TASK TO CARRY OUT: This exercise asks for the whole listing to be restated exactly.

EXTRACTED INFORMATION:

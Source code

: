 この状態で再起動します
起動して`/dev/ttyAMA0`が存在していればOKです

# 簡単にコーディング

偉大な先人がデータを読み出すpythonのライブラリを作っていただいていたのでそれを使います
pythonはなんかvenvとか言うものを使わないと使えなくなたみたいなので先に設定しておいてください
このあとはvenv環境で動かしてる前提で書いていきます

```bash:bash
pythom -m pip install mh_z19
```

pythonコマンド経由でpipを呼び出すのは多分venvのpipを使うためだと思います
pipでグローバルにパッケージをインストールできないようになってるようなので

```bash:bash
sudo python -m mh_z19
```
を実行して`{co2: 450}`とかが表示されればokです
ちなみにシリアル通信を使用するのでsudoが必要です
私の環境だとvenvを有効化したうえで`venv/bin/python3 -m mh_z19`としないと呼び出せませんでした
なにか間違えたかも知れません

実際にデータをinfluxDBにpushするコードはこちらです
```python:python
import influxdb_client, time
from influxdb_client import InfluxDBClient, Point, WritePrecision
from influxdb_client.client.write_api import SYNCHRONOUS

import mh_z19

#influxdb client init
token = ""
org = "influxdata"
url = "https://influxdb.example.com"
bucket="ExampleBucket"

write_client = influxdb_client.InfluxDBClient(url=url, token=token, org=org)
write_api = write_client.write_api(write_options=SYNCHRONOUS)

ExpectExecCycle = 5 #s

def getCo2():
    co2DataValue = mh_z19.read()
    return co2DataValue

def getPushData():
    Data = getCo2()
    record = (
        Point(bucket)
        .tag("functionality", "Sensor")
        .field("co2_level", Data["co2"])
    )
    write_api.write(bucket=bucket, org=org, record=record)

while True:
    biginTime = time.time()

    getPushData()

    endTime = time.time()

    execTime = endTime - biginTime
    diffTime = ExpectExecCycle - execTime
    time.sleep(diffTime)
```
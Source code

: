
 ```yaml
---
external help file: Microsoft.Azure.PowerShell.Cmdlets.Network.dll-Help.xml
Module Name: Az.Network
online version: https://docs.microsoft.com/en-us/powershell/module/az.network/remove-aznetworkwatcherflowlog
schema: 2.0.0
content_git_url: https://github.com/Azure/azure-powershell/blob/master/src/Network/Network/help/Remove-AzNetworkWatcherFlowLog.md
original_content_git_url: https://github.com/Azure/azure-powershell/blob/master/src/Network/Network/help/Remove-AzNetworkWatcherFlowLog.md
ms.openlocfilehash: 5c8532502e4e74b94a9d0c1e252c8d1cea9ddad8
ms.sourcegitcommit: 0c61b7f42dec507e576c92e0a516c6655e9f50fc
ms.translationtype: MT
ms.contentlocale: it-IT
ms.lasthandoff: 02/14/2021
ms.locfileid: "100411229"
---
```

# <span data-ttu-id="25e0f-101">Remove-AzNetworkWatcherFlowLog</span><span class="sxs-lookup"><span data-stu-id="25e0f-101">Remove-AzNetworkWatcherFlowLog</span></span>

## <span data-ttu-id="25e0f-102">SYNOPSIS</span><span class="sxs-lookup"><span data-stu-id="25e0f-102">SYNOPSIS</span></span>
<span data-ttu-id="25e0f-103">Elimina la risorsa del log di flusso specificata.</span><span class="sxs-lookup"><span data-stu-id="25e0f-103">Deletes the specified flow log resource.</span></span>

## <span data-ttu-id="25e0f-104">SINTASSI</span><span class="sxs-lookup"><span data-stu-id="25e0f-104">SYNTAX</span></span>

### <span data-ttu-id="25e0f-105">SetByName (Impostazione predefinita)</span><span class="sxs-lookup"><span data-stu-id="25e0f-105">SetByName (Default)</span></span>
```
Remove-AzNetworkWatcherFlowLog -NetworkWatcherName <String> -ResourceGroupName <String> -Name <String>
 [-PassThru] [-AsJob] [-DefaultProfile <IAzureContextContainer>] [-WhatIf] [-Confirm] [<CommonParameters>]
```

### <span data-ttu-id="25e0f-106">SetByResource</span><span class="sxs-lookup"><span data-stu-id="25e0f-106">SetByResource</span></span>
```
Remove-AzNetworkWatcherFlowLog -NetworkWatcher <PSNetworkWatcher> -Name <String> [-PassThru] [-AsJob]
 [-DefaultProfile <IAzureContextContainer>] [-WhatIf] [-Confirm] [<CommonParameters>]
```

SOLUTION TO THIS PROBLEM:
Source code

: この状態で再起動します
起動して`/dev/ttyAMA0`が存在していればOKです

# 簡単にコーディング

偉大な先人がデータを読み出すpythonのライブラリを作っていただいていたのでそれを使います
pythonはなんかvenvとか言うものを使わないと使えなくなたみたいなので先に設定しておいてください
このあとはvenv環境で動かしてる前提で書いていきます

```bash:bash
pythom -m pip install mh_z19
```

pythonコマンド経由でpipを呼び出すのは多分venvのpipを使うためだと思います
pipでグローバルにパッケージをインストールできないようになってるようなので

```bash:bash
sudo python -m mh_z19
```
を実行して`{co2: 450}`とかが表示されればokです
ちなみにシリアル通信を使用するのでsudoが必要です
私の環境だとvenvを有効化したうえで`venv/bin/python3 -m mh_z19`としないと呼び出せませんでした
なにか間違えたかも知れません

実際にデータをinfluxDBにpushするコードはこちらです
```python:python
import influxdb_client, time
from influxdb_client import InfluxDBClient, Point, WritePrecision
from influxdb_client.client.write_api import SYNCHRONOUS

import mh_z19

#influxdb client init
token = ""
org = "influxdata"
url = "https://influxdb.example.com"
bucket="ExampleBucket"

write_client = influxdb_client.InfluxDBClient(url=url, token=token, org=org)
write_api = write_client.write_api(write_options=SYNCHRONOUS)

ExpectExecCycle = 5 #s

def getCo2():
    co2DataValue = mh_z19.read()
    return co2DataValue

def getPushData():
    Data = getCo2()
    record = (
        Point(bucket)
        .tag("functionality", "Sensor")
        .field("co2_level", Data["co2"])
    )
    write_api.write(bucket=bucket, org=org, record=record)

while True:
    biginTime = time.time()

    getPushData()

    endTime = time.time()

    execTime = endTime - biginTime
    diffTime = ExpectExecCycle - execTime
    time.sleep(diffTime)
```
Source code

:
 ```yaml
---
external help file: Microsoft.Azure.PowerShell.Cmdlets.Network.dll-Help.xml
Module Name: Az.Network
online version: https://docs.microsoft.com/en-us/powershell/module/az.network/remove-aznetworkwatcherflowlog
schema: 2.0.0
content_git_url: https://github.com/Azure/azure-powershell/blob/master/src/Network/Network/help/Remove-AzNetworkWatcherFlowLog.md
original_content_git_url: https://github.com/Azure/azure-powershell/blob/master/src/Network/Network/help/Remove-AzNetworkWatcherFlowLog.md
ms.openlocfilehash: 5c8532502e4e74b94a9d0c1e252c8d1cea9ddad8
ms.sourcegitcommit: 0c61b7f42dec507e576c92e0a516c6655e9f50fc
ms.translationtype: MT
ms.contentlocale: it-IT
ms.lasthandoff: 02/14/2021
ms.locfileid: "100411229"
---
```

# <span data-ttu-id="25e0f-101">Remove-AzNetworkWatcherFlowLog</span><span class="sxs-lookup"><span data-stu-id="25e0f-101">Remove-AzNetworkWatcherFlowLog</span></span>

## <span data-ttu-id="25e0f-102">SYNOPSIS</span><span class="sxs-lookup"><span data-stu-id="25e0f-102">SYNOPSIS</span></span>
<span data-ttu-id="25e0f-103">Elimina la risorsa del log di flusso specificata.</span><span class="sxs-lookup"><span data-stu-id="25e0f-103">Deletes the specified flow log resource.</span></span>

## <span data-ttu-id="25e0f-104">SINTASSI</span><span class="sxs-lookup"><span data-stu-id="25e0f-104">SYNTAX</span></span>

### <span data-ttu-id="25e0f-105">SetByName (Impostazione predefinita)</span><span class="sxs-lookup"><span data-stu-id="25e0f-105">SetByName (Default)</span></span>
```
Remove-AzNetworkWatcherFlowLog -NetworkWatcherName <String> -ResourceGroupName <String> -Name <String>
 [-PassThru] [-AsJob] [-DefaultProfile <IAzureContextContainer>] [-WhatIf] [-Confirm] [<CommonParameters>]
```

### <span data-ttu-id="25e0f-106">SetByResource</span><span class="sxs-lookup"><span data-stu-id="25e0f-106">SetByResource</span></span>
```
Remove-AzNetworkWatcherFlowLog -NetworkWatcher <PSNetworkWatcher> -Name <String> [-PassThru] [-AsJob]
 [-DefaultProfile <IAzureContextContainer>] [-WhatIf] [-Confirm] [<CommonParameters>]
```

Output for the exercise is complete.